**TASK INSTRUCTIONS**
In the entries below, find each line with the word "single" and return it.
DATASET Block Start
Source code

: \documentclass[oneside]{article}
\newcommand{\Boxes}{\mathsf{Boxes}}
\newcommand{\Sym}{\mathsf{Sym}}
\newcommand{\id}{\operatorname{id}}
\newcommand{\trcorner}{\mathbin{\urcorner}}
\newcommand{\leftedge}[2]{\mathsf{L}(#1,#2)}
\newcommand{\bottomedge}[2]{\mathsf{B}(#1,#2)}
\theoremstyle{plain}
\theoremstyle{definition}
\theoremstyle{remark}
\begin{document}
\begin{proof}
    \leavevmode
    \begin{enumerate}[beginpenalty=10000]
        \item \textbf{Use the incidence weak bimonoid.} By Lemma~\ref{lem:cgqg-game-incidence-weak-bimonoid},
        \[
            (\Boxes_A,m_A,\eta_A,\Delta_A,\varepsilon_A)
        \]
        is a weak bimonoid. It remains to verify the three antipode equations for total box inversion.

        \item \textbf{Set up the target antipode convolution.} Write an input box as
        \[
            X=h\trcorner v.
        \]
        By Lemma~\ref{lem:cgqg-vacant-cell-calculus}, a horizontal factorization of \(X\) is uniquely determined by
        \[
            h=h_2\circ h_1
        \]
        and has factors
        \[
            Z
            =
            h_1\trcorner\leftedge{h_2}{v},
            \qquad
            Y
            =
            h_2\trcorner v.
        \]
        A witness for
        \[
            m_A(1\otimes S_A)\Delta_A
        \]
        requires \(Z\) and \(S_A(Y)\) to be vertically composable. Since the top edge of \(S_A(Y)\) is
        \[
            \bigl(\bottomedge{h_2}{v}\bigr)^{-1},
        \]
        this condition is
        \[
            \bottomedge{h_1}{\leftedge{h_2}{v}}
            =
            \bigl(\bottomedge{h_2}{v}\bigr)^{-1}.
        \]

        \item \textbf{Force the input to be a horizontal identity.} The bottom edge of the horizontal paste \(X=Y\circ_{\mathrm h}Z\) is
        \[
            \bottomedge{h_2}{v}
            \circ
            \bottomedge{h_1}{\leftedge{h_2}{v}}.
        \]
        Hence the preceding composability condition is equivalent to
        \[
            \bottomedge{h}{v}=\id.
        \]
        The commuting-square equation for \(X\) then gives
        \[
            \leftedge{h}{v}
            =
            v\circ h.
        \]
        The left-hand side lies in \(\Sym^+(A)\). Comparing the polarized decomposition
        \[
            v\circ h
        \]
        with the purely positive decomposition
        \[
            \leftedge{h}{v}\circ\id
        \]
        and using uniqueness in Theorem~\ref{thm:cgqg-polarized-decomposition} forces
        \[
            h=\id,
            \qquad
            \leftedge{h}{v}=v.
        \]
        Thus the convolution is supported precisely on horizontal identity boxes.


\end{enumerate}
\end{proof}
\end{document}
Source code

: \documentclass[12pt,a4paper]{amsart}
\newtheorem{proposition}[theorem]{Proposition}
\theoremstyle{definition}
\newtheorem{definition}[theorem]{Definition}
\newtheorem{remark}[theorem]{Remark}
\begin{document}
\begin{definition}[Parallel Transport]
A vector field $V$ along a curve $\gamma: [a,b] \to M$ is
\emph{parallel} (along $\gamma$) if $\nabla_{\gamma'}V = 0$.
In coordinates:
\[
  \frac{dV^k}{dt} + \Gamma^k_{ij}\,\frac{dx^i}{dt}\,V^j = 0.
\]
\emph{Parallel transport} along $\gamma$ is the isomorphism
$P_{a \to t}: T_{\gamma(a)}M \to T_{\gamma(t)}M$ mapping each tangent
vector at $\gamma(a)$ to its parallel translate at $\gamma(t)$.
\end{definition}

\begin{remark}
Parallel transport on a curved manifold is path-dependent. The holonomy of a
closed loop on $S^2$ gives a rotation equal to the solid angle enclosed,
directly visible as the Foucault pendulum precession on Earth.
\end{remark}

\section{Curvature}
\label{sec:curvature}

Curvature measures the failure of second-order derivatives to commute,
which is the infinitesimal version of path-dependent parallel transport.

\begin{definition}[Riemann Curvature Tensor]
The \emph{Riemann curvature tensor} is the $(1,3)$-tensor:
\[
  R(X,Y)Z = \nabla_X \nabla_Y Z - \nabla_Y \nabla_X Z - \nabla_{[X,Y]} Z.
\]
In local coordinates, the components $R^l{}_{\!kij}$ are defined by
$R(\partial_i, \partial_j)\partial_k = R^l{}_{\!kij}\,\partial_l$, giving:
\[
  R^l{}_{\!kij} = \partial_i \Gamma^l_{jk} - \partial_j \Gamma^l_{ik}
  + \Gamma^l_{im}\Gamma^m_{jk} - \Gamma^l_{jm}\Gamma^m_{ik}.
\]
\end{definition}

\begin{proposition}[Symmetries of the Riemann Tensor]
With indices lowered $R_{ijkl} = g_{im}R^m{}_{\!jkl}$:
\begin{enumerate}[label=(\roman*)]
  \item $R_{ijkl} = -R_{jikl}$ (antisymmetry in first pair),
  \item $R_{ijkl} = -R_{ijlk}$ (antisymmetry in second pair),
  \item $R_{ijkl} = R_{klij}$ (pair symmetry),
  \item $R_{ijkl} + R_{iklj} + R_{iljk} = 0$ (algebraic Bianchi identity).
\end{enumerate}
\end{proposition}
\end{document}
DATASET Block End
DATASET Block Start
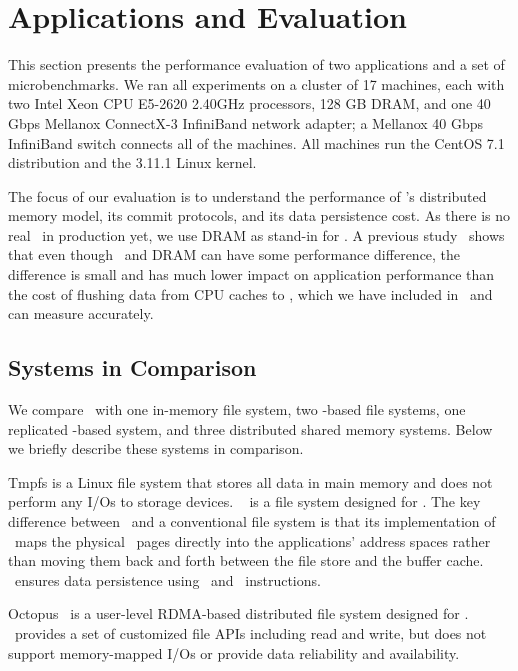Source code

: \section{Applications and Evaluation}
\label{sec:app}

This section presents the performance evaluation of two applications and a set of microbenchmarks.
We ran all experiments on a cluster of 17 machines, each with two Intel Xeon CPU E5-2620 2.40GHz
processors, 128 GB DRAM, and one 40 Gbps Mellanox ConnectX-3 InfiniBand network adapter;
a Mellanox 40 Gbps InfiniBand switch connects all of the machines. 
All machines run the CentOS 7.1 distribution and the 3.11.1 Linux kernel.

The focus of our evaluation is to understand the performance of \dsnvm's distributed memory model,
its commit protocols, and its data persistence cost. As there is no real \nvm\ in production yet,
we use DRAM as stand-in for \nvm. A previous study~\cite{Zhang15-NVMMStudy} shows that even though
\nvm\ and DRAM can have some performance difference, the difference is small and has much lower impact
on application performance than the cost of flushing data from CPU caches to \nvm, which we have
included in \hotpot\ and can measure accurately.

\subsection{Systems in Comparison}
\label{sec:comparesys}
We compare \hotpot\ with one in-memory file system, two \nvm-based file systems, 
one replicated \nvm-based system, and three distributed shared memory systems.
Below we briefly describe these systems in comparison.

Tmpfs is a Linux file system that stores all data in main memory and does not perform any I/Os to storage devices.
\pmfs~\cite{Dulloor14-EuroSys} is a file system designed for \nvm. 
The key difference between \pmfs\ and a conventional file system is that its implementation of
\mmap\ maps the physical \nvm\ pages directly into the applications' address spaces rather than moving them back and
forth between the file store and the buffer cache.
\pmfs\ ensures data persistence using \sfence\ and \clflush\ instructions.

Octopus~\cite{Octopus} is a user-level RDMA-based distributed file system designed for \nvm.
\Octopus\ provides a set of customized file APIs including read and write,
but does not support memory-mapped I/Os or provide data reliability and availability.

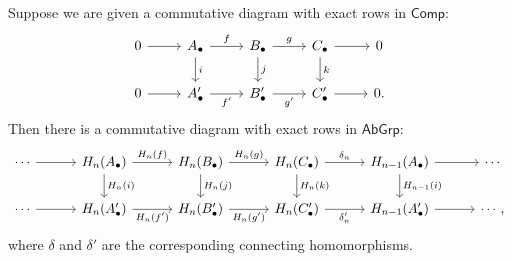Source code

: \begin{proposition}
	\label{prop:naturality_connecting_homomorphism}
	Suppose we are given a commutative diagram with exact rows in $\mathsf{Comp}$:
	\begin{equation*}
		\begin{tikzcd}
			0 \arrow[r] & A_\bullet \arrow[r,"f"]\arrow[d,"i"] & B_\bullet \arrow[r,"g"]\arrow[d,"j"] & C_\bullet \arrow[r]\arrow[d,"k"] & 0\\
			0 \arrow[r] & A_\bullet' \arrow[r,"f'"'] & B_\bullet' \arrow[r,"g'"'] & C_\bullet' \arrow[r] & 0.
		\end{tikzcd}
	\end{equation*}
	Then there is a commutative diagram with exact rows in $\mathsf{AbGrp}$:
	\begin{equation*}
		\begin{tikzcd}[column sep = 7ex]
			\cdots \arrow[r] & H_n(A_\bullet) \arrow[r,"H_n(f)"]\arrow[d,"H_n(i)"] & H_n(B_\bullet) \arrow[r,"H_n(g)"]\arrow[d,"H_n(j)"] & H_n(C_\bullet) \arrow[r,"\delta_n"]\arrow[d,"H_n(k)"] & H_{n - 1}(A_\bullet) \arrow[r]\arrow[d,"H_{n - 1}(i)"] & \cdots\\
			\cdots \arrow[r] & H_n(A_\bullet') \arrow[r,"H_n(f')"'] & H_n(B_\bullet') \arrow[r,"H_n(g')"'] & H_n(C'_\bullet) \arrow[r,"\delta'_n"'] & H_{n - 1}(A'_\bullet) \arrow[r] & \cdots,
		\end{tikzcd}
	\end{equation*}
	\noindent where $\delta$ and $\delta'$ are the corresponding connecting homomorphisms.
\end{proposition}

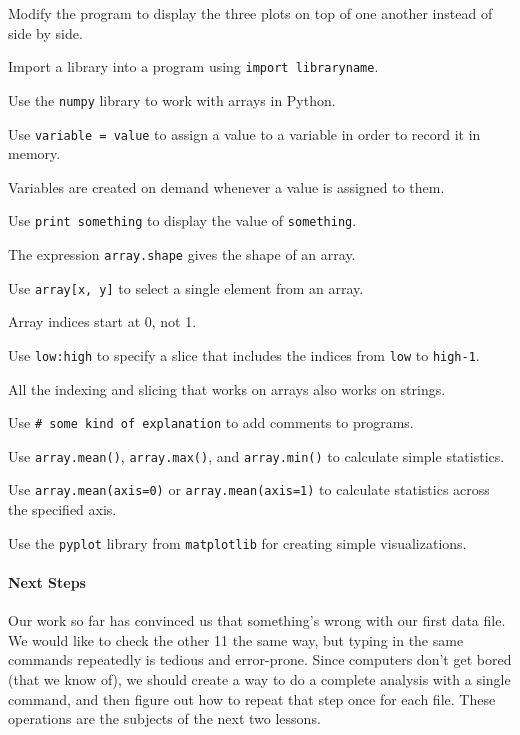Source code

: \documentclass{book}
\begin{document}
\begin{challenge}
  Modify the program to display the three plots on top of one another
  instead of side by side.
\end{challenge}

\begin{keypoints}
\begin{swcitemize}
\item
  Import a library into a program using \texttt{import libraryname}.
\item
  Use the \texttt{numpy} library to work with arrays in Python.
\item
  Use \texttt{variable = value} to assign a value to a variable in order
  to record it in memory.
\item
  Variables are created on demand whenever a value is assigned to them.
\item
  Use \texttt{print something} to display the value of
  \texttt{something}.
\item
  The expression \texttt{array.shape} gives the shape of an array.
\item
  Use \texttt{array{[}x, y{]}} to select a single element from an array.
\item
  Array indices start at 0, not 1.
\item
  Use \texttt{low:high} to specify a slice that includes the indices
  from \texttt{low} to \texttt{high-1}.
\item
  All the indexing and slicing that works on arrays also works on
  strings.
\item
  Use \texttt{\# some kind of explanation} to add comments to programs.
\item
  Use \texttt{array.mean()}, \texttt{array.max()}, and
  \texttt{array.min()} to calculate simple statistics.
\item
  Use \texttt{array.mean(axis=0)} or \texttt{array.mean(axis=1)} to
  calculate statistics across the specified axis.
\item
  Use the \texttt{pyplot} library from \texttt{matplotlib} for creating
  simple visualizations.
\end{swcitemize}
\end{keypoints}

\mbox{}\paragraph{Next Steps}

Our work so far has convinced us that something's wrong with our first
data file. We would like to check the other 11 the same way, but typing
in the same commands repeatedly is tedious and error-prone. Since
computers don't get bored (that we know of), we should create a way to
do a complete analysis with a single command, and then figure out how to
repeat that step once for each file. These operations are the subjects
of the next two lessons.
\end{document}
DATASET Block End
DATASET Block Start
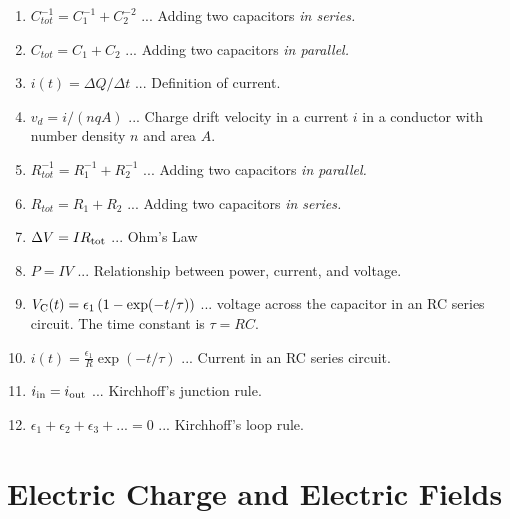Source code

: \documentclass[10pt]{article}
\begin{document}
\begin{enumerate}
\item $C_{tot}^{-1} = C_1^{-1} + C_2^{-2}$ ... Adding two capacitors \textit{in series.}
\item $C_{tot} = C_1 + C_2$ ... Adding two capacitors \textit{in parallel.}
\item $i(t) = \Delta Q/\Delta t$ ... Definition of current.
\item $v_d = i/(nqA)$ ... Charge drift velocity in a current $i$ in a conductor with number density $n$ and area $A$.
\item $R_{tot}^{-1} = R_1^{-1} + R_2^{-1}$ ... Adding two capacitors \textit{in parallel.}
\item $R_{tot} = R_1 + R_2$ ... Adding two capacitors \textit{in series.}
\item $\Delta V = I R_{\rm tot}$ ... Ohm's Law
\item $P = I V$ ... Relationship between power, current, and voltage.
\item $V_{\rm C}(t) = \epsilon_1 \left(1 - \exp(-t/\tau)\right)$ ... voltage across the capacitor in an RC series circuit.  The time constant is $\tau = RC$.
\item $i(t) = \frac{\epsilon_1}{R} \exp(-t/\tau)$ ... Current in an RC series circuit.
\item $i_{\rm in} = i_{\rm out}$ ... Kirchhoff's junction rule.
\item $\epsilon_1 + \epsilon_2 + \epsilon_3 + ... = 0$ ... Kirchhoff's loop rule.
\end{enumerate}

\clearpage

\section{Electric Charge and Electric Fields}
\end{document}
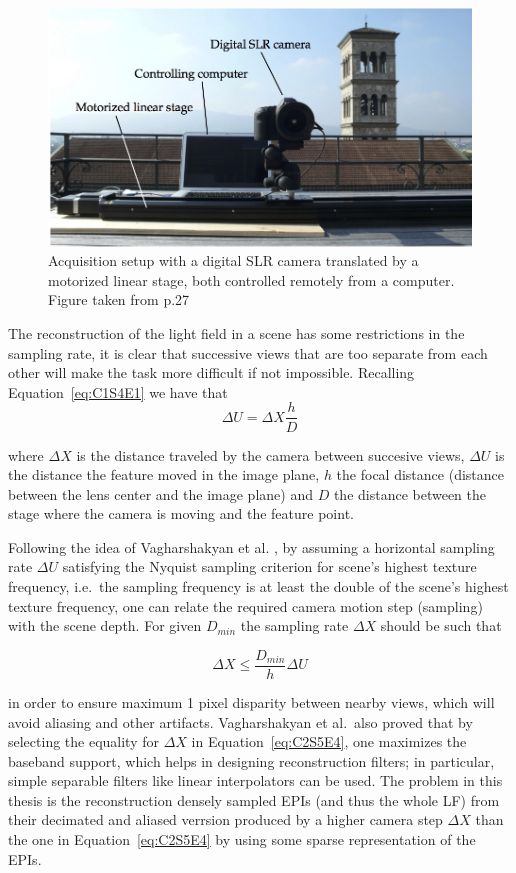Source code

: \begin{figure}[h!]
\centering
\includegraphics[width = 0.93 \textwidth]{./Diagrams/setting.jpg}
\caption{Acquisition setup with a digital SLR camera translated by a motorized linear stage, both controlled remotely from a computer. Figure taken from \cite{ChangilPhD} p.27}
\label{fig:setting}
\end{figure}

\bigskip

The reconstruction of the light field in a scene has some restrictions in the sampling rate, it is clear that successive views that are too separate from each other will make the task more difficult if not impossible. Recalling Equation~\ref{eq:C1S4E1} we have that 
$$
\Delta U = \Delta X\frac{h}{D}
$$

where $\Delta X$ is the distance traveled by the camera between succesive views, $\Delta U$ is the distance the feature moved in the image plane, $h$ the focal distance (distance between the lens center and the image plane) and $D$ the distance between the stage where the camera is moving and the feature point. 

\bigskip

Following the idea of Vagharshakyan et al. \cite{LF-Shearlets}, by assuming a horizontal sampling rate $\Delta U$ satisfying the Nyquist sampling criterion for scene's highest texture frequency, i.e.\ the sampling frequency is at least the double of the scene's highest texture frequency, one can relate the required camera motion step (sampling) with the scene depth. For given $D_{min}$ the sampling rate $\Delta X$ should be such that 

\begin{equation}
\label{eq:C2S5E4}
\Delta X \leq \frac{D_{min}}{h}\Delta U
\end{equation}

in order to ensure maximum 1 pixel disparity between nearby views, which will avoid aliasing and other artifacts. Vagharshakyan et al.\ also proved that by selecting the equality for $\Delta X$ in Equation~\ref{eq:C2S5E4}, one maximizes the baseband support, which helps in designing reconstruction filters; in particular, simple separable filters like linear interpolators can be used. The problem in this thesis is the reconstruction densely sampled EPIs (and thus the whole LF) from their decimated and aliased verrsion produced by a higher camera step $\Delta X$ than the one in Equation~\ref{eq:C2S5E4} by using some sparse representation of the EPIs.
DATASET Block End
**EXERCISE ANSWER**
  Use \texttt{array{[}x, y{]}} to select a single element from an array.
do a complete analysis with a single command, and then figure out how to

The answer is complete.